The problem:
Go through the material line by line. Say how many lines contain the word "less", and give nothing more.

BEGIN Data shown

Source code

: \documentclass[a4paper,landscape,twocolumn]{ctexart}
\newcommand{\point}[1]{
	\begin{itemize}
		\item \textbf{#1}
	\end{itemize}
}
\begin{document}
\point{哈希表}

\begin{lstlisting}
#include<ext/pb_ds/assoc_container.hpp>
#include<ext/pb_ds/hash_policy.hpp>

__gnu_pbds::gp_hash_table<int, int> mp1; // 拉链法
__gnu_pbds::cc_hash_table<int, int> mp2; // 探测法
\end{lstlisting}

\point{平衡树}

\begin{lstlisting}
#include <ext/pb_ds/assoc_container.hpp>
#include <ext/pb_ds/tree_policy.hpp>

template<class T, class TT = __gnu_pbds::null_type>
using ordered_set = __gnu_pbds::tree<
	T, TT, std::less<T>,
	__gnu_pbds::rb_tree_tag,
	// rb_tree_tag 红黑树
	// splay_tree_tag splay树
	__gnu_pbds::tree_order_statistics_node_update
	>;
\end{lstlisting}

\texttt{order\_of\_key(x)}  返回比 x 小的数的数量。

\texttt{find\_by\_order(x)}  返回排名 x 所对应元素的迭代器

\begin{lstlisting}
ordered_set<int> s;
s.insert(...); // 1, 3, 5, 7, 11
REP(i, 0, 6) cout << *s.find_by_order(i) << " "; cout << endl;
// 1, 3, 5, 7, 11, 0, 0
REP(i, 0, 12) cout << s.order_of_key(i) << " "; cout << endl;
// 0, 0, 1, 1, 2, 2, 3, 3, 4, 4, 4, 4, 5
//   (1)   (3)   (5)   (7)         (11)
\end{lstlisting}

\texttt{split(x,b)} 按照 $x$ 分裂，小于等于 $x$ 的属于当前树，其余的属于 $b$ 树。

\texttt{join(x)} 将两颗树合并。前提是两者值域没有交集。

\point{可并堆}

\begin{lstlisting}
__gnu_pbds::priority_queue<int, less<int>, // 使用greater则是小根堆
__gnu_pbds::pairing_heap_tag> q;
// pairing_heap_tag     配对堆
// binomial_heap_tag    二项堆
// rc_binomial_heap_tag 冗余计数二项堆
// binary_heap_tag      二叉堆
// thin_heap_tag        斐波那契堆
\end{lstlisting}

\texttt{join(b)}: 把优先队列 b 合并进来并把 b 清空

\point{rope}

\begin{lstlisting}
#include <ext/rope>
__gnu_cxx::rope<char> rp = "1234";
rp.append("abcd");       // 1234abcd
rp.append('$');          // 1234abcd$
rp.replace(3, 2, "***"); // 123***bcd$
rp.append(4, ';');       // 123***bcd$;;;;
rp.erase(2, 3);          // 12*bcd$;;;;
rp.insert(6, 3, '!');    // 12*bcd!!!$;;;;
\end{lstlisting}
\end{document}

END Data shown

Completed exercise:
2